═════ AVAILABLE DATA ═════

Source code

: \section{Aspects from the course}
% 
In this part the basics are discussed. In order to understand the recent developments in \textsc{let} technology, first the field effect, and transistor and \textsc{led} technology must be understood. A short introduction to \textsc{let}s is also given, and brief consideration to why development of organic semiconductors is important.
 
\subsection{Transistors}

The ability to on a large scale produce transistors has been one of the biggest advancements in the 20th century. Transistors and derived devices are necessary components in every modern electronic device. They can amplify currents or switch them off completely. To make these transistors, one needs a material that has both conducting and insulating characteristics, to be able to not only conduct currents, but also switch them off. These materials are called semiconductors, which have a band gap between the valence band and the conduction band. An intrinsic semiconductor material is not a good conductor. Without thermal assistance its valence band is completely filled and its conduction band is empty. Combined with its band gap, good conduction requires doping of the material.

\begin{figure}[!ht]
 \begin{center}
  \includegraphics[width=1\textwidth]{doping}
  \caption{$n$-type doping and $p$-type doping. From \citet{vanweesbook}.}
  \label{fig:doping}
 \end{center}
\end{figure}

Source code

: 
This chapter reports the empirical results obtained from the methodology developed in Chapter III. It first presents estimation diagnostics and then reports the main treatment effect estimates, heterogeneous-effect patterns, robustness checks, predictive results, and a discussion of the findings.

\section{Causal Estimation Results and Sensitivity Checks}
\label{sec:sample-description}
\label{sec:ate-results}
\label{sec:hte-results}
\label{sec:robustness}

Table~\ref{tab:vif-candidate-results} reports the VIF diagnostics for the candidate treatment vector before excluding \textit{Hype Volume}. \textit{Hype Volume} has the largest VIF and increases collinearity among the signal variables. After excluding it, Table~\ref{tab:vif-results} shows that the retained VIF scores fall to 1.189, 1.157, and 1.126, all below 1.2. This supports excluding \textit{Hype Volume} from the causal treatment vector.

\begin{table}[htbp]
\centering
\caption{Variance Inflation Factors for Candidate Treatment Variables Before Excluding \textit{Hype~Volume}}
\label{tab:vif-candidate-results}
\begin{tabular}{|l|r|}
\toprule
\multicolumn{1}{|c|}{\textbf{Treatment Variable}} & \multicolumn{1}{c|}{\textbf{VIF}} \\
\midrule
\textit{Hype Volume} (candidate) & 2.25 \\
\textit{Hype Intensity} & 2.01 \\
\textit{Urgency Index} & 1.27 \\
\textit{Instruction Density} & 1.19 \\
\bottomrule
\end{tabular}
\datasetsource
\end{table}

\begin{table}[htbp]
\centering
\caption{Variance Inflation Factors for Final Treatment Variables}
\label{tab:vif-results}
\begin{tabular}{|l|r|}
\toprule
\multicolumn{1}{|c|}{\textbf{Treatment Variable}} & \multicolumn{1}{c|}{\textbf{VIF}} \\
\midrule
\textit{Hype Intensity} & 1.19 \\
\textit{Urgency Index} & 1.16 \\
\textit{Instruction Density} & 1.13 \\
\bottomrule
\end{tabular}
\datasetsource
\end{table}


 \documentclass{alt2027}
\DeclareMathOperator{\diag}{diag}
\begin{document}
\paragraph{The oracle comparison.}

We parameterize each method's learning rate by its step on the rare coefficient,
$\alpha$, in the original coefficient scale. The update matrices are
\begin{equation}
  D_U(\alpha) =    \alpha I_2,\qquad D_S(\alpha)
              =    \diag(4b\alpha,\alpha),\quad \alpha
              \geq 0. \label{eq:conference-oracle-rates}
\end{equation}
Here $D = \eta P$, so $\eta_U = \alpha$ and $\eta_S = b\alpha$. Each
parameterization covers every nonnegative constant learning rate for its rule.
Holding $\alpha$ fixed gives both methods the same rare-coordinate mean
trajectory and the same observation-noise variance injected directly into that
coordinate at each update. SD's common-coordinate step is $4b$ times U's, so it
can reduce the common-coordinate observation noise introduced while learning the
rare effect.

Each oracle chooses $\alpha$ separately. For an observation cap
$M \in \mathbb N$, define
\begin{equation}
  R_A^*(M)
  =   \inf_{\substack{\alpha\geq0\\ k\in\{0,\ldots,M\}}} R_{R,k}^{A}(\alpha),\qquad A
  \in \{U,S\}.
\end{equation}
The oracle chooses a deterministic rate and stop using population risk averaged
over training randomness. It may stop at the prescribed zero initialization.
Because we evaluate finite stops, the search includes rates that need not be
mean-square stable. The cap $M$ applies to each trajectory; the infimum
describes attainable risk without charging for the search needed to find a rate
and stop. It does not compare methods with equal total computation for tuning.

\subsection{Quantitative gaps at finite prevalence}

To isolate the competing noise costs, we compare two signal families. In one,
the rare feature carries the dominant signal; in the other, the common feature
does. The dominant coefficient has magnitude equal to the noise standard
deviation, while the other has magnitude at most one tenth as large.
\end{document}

═════

**TASK DESCRIPTION:** Every single line in the records above must be written out exactly.

**EXERCISE SOLUTION:**
Source code

: \section{Aspects from the course}
% 
In this part the basics are discussed. In order to understand the recent developments in \textsc{let} technology, first the field effect, and transistor and \textsc{led} technology must be understood. A short introduction to \textsc{let}s is also given, and brief consideration to why development of organic semiconductors is important.
 
\subsection{Transistors}

The ability to on a large scale produce transistors has been one of the biggest advancements in the 20th century. Transistors and derived devices are necessary components in every modern electronic device. They can amplify currents or switch them off completely. To make these transistors, one needs a material that has both conducting and insulating characteristics, to be able to not only conduct currents, but also switch them off. These materials are called semiconductors, which have a band gap between the valence band and the conduction band. An intrinsic semiconductor material is not a good conductor. Without thermal assistance its valence band is completely filled and its conduction band is empty. Combined with its band gap, good conduction requires doping of the material.

\begin{figure}[!ht]
 \begin{center}
  \includegraphics[width=1\textwidth]{doping}
  \caption{$n$-type doping and $p$-type doping. From \citet{vanweesbook}.}
  \label{fig:doping}
 \end{center}
\end{figure}

Source code

: 
This chapter reports the empirical results obtained from the methodology developed in Chapter III. It first presents estimation diagnostics and then reports the main treatment effect estimates, heterogeneous-effect patterns, robustness checks, predictive results, and a discussion of the findings.

\section{Causal Estimation Results and Sensitivity Checks}
\label{sec:sample-description}
\label{sec:ate-results}
\label{sec:hte-results}
\label{sec:robustness}

Table~\ref{tab:vif-candidate-results} reports the VIF diagnostics for the candidate treatment vector before excluding \textit{Hype Volume}. \textit{Hype Volume} has the largest VIF and increases collinearity among the signal variables. After excluding it, Table~\ref{tab:vif-results} shows that the retained VIF scores fall to 1.189, 1.157, and 1.126, all below 1.2. This supports excluding \textit{Hype Volume} from the causal treatment vector.

\begin{table}[htbp]
\centering
\caption{Variance Inflation Factors for Candidate Treatment Variables Before Excluding \textit{Hype~Volume}}
\label{tab:vif-candidate-results}
\begin{tabular}{|l|r|}
\toprule
\multicolumn{1}{|c|}{\textbf{Treatment Variable}} & \multicolumn{1}{c|}{\textbf{VIF}} \\
\midrule
\textit{Hype Volume} (candidate) & 2.25 \\
\textit{Hype Intensity} & 2.01 \\
\textit{Urgency Index} & 1.27 \\
\textit{Instruction Density} & 1.19 \\
\bottomrule
\end{tabular}
\datasetsource
\end{table}

\begin{table}[htbp]
\centering
\caption{Variance Inflation Factors for Final Treatment Variables}
\label{tab:vif-results}
\begin{tabular}{|l|r|}
\toprule
\multicolumn{1}{|c|}{\textbf{Treatment Variable}} & \multicolumn{1}{c|}{\textbf{VIF}} \\
\midrule
\textit{Hype Intensity} & 1.19 \\
\textit{Urgency Index} & 1.16 \\
\textit{Instruction Density} & 1.13 \\
\bottomrule
\end{tabular}
\datasetsource
\end{table}


 \documentclass{alt2027}
\DeclareMathOperator{\diag}{diag}
\begin{document}
\paragraph{The oracle comparison.}

We parameterize each method's learning rate by its step on the rare coefficient,
$\alpha$, in the original coefficient scale. The update matrices are
\begin{equation}
  D_U(\alpha) =    \alpha I_2,\qquad D_S(\alpha)
              =    \diag(4b\alpha,\alpha),\quad \alpha
              \geq 0. \label{eq:conference-oracle-rates}
\end{equation}
Here $D = \eta P$, so $\eta_U = \alpha$ and $\eta_S = b\alpha$. Each
parameterization covers every nonnegative constant learning rate for its rule.
Holding $\alpha$ fixed gives both methods the same rare-coordinate mean
trajectory and the same observation-noise variance injected directly into that
coordinate at each update. SD's common-coordinate step is $4b$ times U's, so it
can reduce the common-coordinate observation noise introduced while learning the
rare effect.

Each oracle chooses $\alpha$ separately. For an observation cap
$M \in \mathbb N$, define
\begin{equation}
  R_A^*(M)
  =   \inf_{\substack{\alpha\geq0\\ k\in\{0,\ldots,M\}}} R_{R,k}^{A}(\alpha),\qquad A
  \in \{U,S\}.
\end{equation}
The oracle chooses a deterministic rate and stop using population risk averaged
over training randomness. It may stop at the prescribed zero initialization.
Because we evaluate finite stops, the search includes rates that need not be
mean-square stable. The cap $M$ applies to each trajectory; the infimum
describes attainable risk without charging for the search needed to find a rate
and stop. It does not compare methods with equal total computation for tuning.

\subsection{Quantitative gaps at finite prevalence}

To isolate the competing noise costs, we compare two signal families. In one,
the rare feature carries the dominant signal; in the other, the common feature
does. The dominant coefficient has magnitude equal to the noise standard
deviation, while the other has magnitude at most one tenth as large.
\end{document}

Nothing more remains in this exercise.